Neuroscience to the rescue: The difference between being & becoming
So if women and men do not have such innately dissimilar brains, why do they seem so different? Parvizi explained that the brain exhibits significant neuroplasticity, as it able to make structural and functional changes in response to environmental inputs; in his words, “the brain is molded by experience.” As the brain replicates the same signals over time, the networks through which they are sent become progressively stronger, as repetition reinforces both the networks and brain synapses. Building off, “…what we know about the neural basis of learning, one can argue that the map of associations in the brain is sculpted by our experience throughout our life. Even if the hard wiring of the brain remains unchanged, the function of the hardware is constantly altered by experience.”
Thus, “if we are to entertain the idea that humans ‘experience’ life differently, and that different experiences mold the brain function differently, then we must also seriously consider that gender (along with class, ethnicity, age, and many other factors) would also contribute to this experience, and that they will contribute to molding of the brain.” For instance, it is a commonly known fact that the blind develop superior hearing, in order to compensate for the lack of visual stimuli. Due to the brain’s ability to adapt, this difference becomes a part of the brain structure (especially for those who are born blind); neuroimaging has found that many blind individuals use parts of their visual cortex to process sound.
So if women and men have systematically different life experiences and face dissimilar expectations from birth, then we would expect that their brains would become different (even if they are not innately dissimilar), through these different life experiences. Even if neuroscientists see differences in the brains of grown men and women, it does not follow that these differences are innate and unchangeable. For instance, if girls are expected to be more adept at language, and are placed in more situations that require communication with others, it follows that the networks of the brain associated with language could become more efficient in women. Conversely, if boys receive more toy trucks and Lego’s, are given greater encouragement in math and engineering classes, and eventually take more STEM (science, technology, engineering and math) courses, it follows that the sections of the brain associated with mathematics could become more efficient in men.

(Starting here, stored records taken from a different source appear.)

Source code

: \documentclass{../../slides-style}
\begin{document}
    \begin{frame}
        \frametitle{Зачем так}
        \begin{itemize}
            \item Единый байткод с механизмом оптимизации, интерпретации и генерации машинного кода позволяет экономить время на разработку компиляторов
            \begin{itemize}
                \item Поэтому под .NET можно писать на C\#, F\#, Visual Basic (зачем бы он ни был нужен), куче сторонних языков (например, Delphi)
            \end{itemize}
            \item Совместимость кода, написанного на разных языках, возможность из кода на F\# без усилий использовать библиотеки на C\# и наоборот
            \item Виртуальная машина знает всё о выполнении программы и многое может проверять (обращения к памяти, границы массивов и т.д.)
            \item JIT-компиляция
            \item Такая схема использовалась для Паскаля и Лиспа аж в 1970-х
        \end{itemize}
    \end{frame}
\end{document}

However, as Parvizi noted, “The tricky part is that we do not make the mistake of taking account of these differences as evidence for biological determinism.”

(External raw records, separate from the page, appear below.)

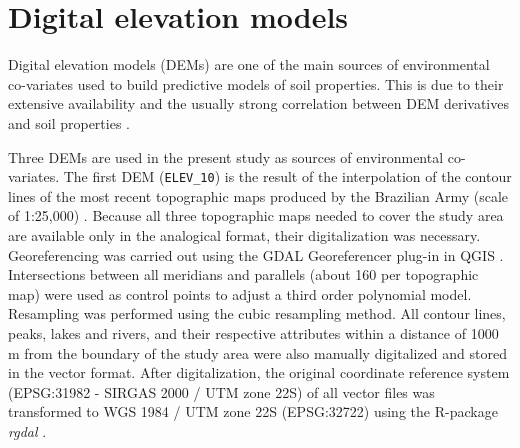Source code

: 
\tocless\section{Digital elevation models}
\label{sec:dem}

Digital elevation models (DEMs) are one of the main sources of environmental co-variates used to build predictive models of soil properties. This is due to their extensive availability and the usually strong correlation between DEM derivatives and soil properties \cite{BishopEtAl2001, Grunwald2009}.

Three DEMs are used in the present study as sources of environmental co-variates. The first DEM (\texttt{ELEV\_10}) is the result of the interpolation of the contour lines of the most recent topographic maps produced by the Brazilian Army (scale of 1:25,000) \cite{DSG1980, DSG1992, DSG1992a}. Because all three topographic maps needed to cover the study area are available only in the analogical format, their digitalization was necessary. Georeferencing was carried out using the GDAL Georeferencer plug-in in QGIS \cite{GDAL2013, QGIS2013}. Intersections between all meridians and parallels (about 160 per topographic map) were used as control points to adjust a third order polynomial model. Resampling was performed using the cubic resampling method. All contour lines, peaks, lakes and rivers, and their respective attributes within a distance of 1000 m from the boundary of the study area were also manually digitalized and stored in the vector format. After digitalization, the original coordinate reference system (EPSG:31982 - SIRGAS 2000 / UTM zone 22S) of all vector files was transformed to WGS 1984 / UTM zone 22S (EPSG:32722) using the R-package \textit{rgdal} \cite{BivandEtAl2013a}.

Josef Parvizi is an Assistant Professor of Neurology and Neurological Sciences at Stanford University Medical Center, and was a Faculty Research Fellow at the Clayman Institute during the 2010-11 academic year. He specializes in the field of clinical neurology and cognitive neuroscience and uses a combination of functional imaging and intracranial electrophysiological recordings and electrical stimulation within the human brain to study cognition and emotion and how they are altered by neuropathological problems. The general theme of his research is the relationship between brain anatomy, physiology, and human cognition.